#### [ABOUT THIS EXERCISE]
Report the count of lines holding "namedtuple" in the records, with no other words.

#### [RECORDS SUPPLIED]
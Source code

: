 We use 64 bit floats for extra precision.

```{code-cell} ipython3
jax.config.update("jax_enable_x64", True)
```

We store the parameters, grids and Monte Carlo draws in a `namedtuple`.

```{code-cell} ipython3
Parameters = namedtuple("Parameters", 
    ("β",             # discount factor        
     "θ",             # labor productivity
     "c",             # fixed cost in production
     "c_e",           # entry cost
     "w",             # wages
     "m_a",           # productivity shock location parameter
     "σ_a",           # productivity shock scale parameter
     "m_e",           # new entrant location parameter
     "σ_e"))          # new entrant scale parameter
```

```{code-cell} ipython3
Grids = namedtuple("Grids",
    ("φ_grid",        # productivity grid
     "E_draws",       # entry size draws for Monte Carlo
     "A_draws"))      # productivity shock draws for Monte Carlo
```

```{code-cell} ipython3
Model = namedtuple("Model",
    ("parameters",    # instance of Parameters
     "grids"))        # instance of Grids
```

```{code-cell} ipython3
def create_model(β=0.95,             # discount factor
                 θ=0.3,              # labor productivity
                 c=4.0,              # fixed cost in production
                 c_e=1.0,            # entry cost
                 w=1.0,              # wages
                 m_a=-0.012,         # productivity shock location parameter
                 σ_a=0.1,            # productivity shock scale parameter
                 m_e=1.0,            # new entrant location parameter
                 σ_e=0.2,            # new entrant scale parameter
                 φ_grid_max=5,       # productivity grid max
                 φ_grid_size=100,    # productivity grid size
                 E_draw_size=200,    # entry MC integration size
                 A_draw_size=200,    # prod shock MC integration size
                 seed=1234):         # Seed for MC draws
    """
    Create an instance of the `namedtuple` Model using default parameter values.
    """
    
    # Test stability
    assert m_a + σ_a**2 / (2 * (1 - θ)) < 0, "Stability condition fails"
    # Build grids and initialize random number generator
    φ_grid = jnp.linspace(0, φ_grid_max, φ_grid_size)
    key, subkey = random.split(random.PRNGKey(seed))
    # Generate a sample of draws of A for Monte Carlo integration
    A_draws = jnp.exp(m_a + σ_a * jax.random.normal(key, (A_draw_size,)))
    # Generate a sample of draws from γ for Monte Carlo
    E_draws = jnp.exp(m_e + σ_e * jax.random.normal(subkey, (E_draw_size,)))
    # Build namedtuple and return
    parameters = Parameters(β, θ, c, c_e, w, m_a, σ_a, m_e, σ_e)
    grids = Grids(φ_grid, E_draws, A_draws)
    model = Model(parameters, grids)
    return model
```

#### [TASK SOLUTION]
6